The brand is among the top two players in online men’s facewash, supported by a sharp value proposition and an online go-to-market strategy, GCPL said. Over the twelve months ending September 2025, the Muuchstac business recorded revenue (Ind-AS) of approximately Rs 80 crore and Ebitda (adjusted for one-offs) of around Rs 30 crore.
“Muuchstac’s strong resonance among younger consumers, high profitability, and proven digital execution model make it a powerful addition to our personal care portfolio,” Sudhir Sitapati, managing director & CEO, GCPL, said on Friday.

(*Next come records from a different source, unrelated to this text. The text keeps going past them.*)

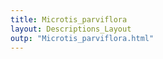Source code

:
 ```yaml
---
title: Microtis_parviflora
layout: Descriptions_Layout 
outp: "Microtis_parviflora.html"
---
```



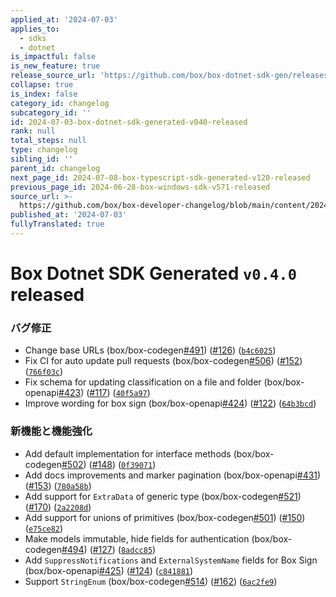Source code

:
```yaml
---
applied_at: '2024-07-03'
applies_to:
  - sdks
  - dotnet
is_impactful: false
is_new_feature: true
release_source_url: 'https://github.com/box/box-dotnet-sdk-gen/releases/tag/v0.4.0'
collapse: true
is_index: false
category_id: changelog
subcategory_id: ''
id: 2024-07-03-box-dotnet-sdk-generated-v040-released
rank: null
total_steps: null
type: changelog
sibling_id: ''
parent_id: changelog
next_page_id: 2024-07-08-box-typescript-sdk-generated-v120-released
previous_page_id: 2024-06-28-box-windows-sdk-v571-released
source_url: >-
  https://github.com/box/box-developer-changelog/blob/main/content/2024/07-03-box-dotnet-sdk-generated-v040-released.md
published_at: '2024-07-03'
fullyTranslated: true
---
```

# Box Dotnet SDK Generated `v0.4.0` released

### バグ修正

* Change base URLs (box/box-codegen[#491][1]) ([#126][2]) ([`b4c6025`][3])
* Fix CI for auto update pull requests (box/box-codegen[#506][4]) ([#152][5]) ([`766f03c`][6])
* Fix schema for updating classification on a file and folder (box/box-openapi[#423][7]) ([#117][8]) ([`40f5a97`][9])
* Improve wording for box sign (box/box-openapi[#424][10]) ([#122][11]) ([`64b3bcd`][12])

### 新機能と機能強化

* Add default implementation for interface methods (box/box-codegen[#502][13]) ([#148][14]) ([`0f39071`][15])
* Add docs improvements and marker pagination (box/box-openapi[#431][16]) ([#153][17]) ([`780a58b`][18])
* Add support for `ExtraData` of generic type (box/box-codegen[#521][19]) ([#170][20]) ([`2a2208d`][21])
* Add support for unions of primitives (box/box-codegen[#501][22]) ([#150][23]) ([`e75ce82`][24])
* Make models immutable, hide fields for authentication (box/box-codegen[#494][25]) ([#127][26]) ([`8adcc85`][27])
* Add `SuppressNotifications` and `ExternalSystemName` fields for Box Sign (box/box-openapi[#425][28]) ([#124][29]) ([`c841881`][30])
* Support `StringEnum` (box/box-codegen[#514][31]) ([#162][32]) ([`6ac2fe9`][33])

[1]: https://github.com/box/box-codegen/issues/491

[2]: https://github.com/box/box-codegen/issues/126

[3]: https://github.com/box/box-codegen/commit/b4c6025dc7039e923b19282333f162bb9d3469a9

[4]: https://github.com/box/box-codegen/issues/506

[5]: https://github.com/box/box-codegen/issues/152

[6]: https://github.com/box/box-codegen/commit/766f03c743b7a2ab363135ff282e468b6b71d377

[7]: https://github.com/box/box-codegen/issues/423

[8]: https://github.com/box/box-codegen/issues/117

[9]: https://github.com/box/box-codegen/commit/40f5a97ea44118ff9425e8b0ebb767d9ed08cee7

[10]: https://github.com/box/box-codegen/issues/424

[11]: https://github.com/box/box-codegen/issues/122

[12]: https://github.com/box/box-codegen/commit/64b3bcd2d99039d1c881a565de6e7bc40dfe7aa9

[13]: https://github.com/box/box-codegen/issues/502

[14]: https://github.com/box/box-codegen/issues/148

[15]: https://github.com/box/box-codegen/commit/0f39071d2442b9d07f9c51de8a5a757b16cc4fe7

[16]: https://github.com/box/box-codegen/issues/431

[17]: https://github.com/box/box-codegen/issues/153

[18]: https://github.com/box/box-codegen/commit/780a58b4d4b18c357381c76dd5e72dd791a20d89

[19]: https://github.com/box/box-codegen/issues/521

[20]: https://github.com/box/box-codegen/issues/170

[21]: https://github.com/box/box-codegen/commit/2a2208d422f5beb1718576acdc10d9eb973ba95c

[22]: https://github.com/box/box-codegen/issues/501

[23]: https://github.com/box/box-codegen/issues/150

[24]: https://github.com/box/box-codegen/commit/e75ce82b09641d4bec439d620facbbf25da97845

[25]: https://github.com/box/box-codegen/issues/494

[26]: https://github.com/box/box-codegen/issues/127

[27]: https://github.com/box/box-codegen/commit/8adcc858ef0f924f168406b031d379c786fa90d0

[28]: https://github.com/box/box-codegen/issues/425

[29]: https://github.com/box/box-codegen/issues/124

[30]: https://github.com/box/box-codegen/commit/c841881cea9b0636bb624fe45d77c2817327dd35

[31]: https://github.com/box/box-codegen/issues/514

[32]: https://github.com/box/box-codegen/issues/162

[33]: https://github.com/box/box-codegen/commit/6ac2fe9811efde6b02cd3ca50834b0bdafea1ab3
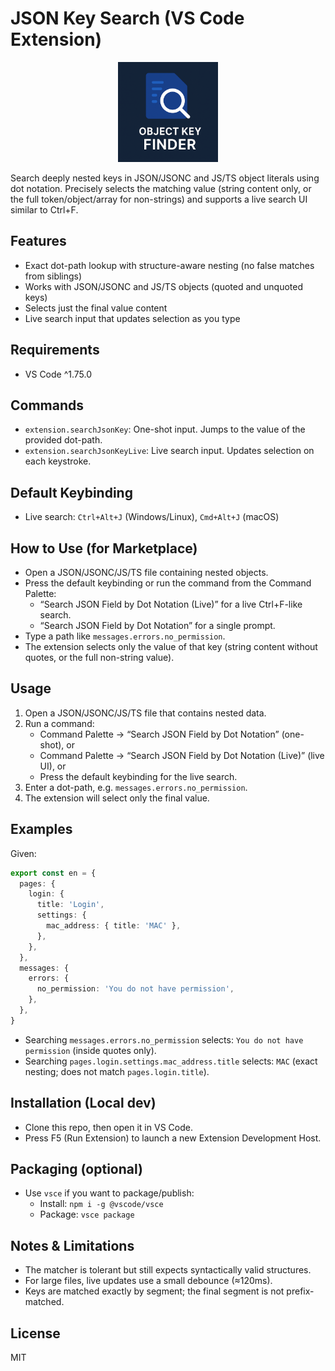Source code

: # JSON Key Search (VS Code Extension)

<p align="center">
  <img src="logo.png" alt="Object Key Finder Logo" width="160" />
  
</p>

Search deeply nested keys in JSON/JSONC and JS/TS object literals using dot notation. Precisely selects the matching value (string content only, or the full token/object/array for non-strings) and supports a live search UI similar to Ctrl+F.

## Features

- Exact dot-path lookup with structure-aware nesting (no false matches from siblings)
- Works with JSON/JSONC and JS/TS objects (quoted and unquoted keys)
- Selects just the final value content
- Live search input that updates selection as you type

## Requirements

- VS Code ^1.75.0

## Commands

- `extension.searchJsonKey`: One-shot input. Jumps to the value of the provided dot-path.
- `extension.searchJsonKeyLive`: Live search input. Updates selection on each keystroke.

## Default Keybinding

- Live search: `Ctrl+Alt+J` (Windows/Linux), `Cmd+Alt+J` (macOS)

## How to Use (for Marketplace)

- Open a JSON/JSONC/JS/TS file containing nested objects.
- Press the default keybinding or run the command from the Command Palette:
  - “Search JSON Field by Dot Notation (Live)” for a live Ctrl+F-like search.
  - “Search JSON Field by Dot Notation” for a single prompt.
- Type a path like `messages.errors.no_permission`.
- The extension selects only the value of that key (string content without quotes, or the full non-string value).

## Usage

1. Open a JSON/JSONC/JS/TS file that contains nested data.
2. Run a command:
   - Command Palette → “Search JSON Field by Dot Notation” (one-shot), or
   - Command Palette → “Search JSON Field by Dot Notation (Live)” (live UI), or
   - Press the default keybinding for the live search.
3. Enter a dot-path, e.g. `messages.errors.no_permission`.
4. The extension will select only the final value.

## Examples

Given:

```ts
export const en = {
  pages: {
    login: {
      title: 'Login',
      settings: {
        mac_address: { title: 'MAC' },
      },
    },
  },
  messages: {
    errors: {
      no_permission: 'You do not have permission',
    },
  },
}
```

- Searching `messages.errors.no_permission` selects: `You do not have permission` (inside quotes only).
- Searching `pages.login.settings.mac_address.title` selects: `MAC` (exact nesting; does not match `pages.login.title`).

## Installation (Local dev)

- Clone this repo, then open it in VS Code.
- Press F5 (Run Extension) to launch a new Extension Development Host.

## Packaging (optional)

- Use `vsce` if you want to package/publish:
  - Install: `npm i -g @vscode/vsce`
  - Package: `vsce package`

## Notes & Limitations

- The matcher is tolerant but still expects syntactically valid structures.
- For large files, live updates use a small debounce (≈120ms).
- Keys are matched exactly by segment; the final segment is not prefix-matched.

## License

MIT
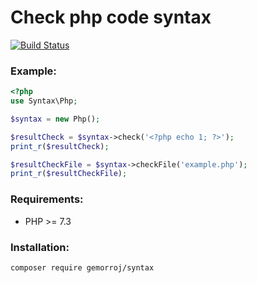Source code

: # Check php code syntax

[![Build Status](https://secure.travis-ci.org/Gemorroj/Syntax.png?branch=master)](https://travis-ci.org/Gemorroj/Syntax)


### Example:
```php
<?php
use Syntax\Php;

$syntax = new Php();

$resultCheck = $syntax->check('<?php echo 1; ?>');
print_r($resultCheck);

$resultCheckFile = $syntax->checkFile('example.php');
print_r($resultCheckFile);
```

### Requirements:

- PHP >= 7.3

### Installation:
```bash
composer require gemorroj/syntax
```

GCPL is expected to leverage its distribution, supply chain, and innovation strengths to scale up Muuchstac across offline channels. The company is also likely to expand the brand’s presence across men’s skin care, sector experts said, as it eyes high-growth and high-margin categories.
The Indian facewash market, estimated at Rs 6,000–7,000 crore, is growing at 15–20% per annum, driven by rising awareness of skincare and an ongoing shift from soaps to more specialised cleansing formats, sector analysts said. Within this, the men’s facewash category, valued at about Rs 1,000 crore, is growing at over 25% annually, making it one of the fastest-growing segments in personal care.
At a broader level, Sitapati said that the recent GST rate cut was a “welcome structural reform”, but caused short-term disruptions as trade channels adjusted, particularly in soaps and hair colour. The company’s India business remained healthy, with sales up 4% and volume growth of 3%, supported by double-digit growth in non-soap categories.
Internationally, performance was mixed — Indonesia saw a mid-single-digit volume uptick but a 7% sales decline in constant currency terms, while Africa, the US, and West Asia grew strongly with 25% sales growth in rupee terms. Latin America and others saw a 9% decline in rupee sales.